▶

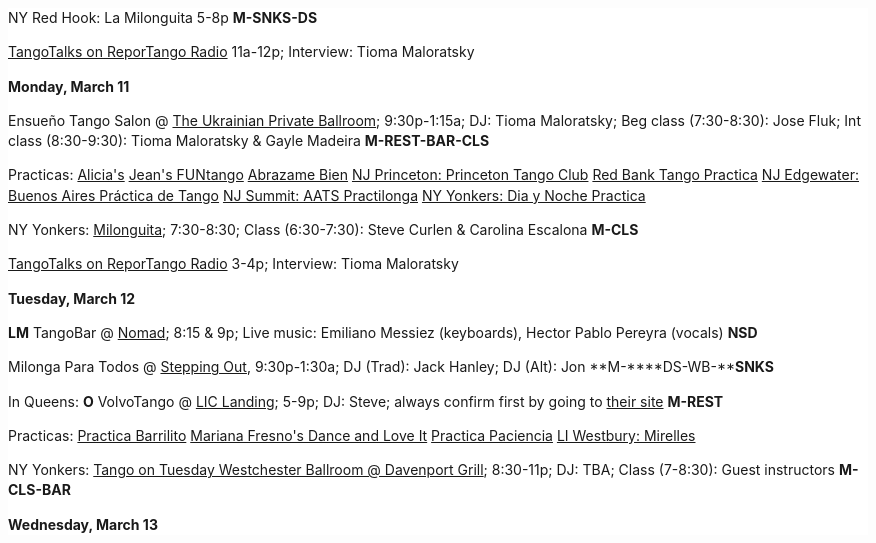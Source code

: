 NY Red Hook: La Milonguita
5-8p
**M-SNKS-DS**

[TangoTalks on ReporTango Radio](http://www.reportango.net/RT/TangoTalks.html) 11a-12p; Interview: Tioma Maloratsky

**Monday, March 11**

Ensueño Tango Salon @ [The Ukrainian Private Ballroom](#Ukrainian); 9:30p-1:15a; DJ: Tioma Maloratsky; Beg class (7:30-8:30): Jose Fluk; Int class (8:30-9:30): Tioma Maloratsky & Gayle Madeira
**M-REST-BAR-CLS**

Practicas:
[Alicia's](PracticaCalendar.htm)
[Jean's FUNtango](PracticaCalendar.htm)
[Abrazame Bien](PracticaCalendar.htm)
[NJ Princeton: Princeton Tango Club](NJTango.htm)
[Red Bank Tango Practica](NJTango.htm)
[NJ Edgewater: Buenos Aires Práctica de Tango](https://www.hudsondancestudio.com/argentine-tango/)
[NJ Summit: AATS Practilonga](https://www.hudsondancestudio.com/argentine-tango/)
[NY Yonkers: Dia y Noche Practica](https://www.hudsondancestudio.com/argentine-tango/)

NY Yonkers: [Milonguita](/MetroArea.html); 7:30-8:30; Class (6:30-7:30): Steve Curlen & Carolina Escalona
**M-CLS**

[TangoTalks on ReporTango Radio](http://www.reportango.net/RT/TangoTalks.html) 3-4p; Interview: Tioma Maloratsky

**Tuesday, March 12**

****LM**** TangoBar @ [Nomad](#Nomad); 8:15 & 9p; Live music: Emiliano Messiez (keyboards), Hector Pablo Pereyra (vocals)
**NSD**

Milonga Para Todos @ [Stepping Out](#Stepping_Out), 9:30p-1:30a; DJ (Trad): Jack Hanley; DJ (Alt): Jon
**M-****DS-WB-******SNKS****

In Queens:
****O**** VolvoTango @ [LIC Landing](#Pier45); 5-9p; DJ: Steve; always confirm first by going to [their site](http://www.volvotango.com)
**M-REST**

Practicas:
[Practica Barrilito](PracticaCalendar.htm)
[Mariana Fresno's Dance and Love It](PracticaCalendar.htm)
[Practica Paciencia](PracticaCalendar.htm)
[LI Westbury: Mirelles](http://argentinetangolovers.com/wordpress/)

NY Yonkers: [Tango on Tuesday Westchester Ballroom @ Davenport Grill](http://westchesterballroom.com/events/category/dance-parties/); 8:30-11p; DJ: TBA; Class (7-8:30): Guest instructors
**M-CLS-BAR**

**Wednesday, March 13**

◀

Select all lines in the listing above where the word "Interview" appears, and show them.

• WRITTEN SOLUTION
[TangoTalks on ReporTango Radio](http://www.reportango.net/RT/TangoTalks.html) 11a-12p; Interview: Tioma Maloratsky
[TangoTalks on ReporTango Radio](http://www.reportango.net/RT/TangoTalks.html) 3-4p; Interview: Tioma Maloratsky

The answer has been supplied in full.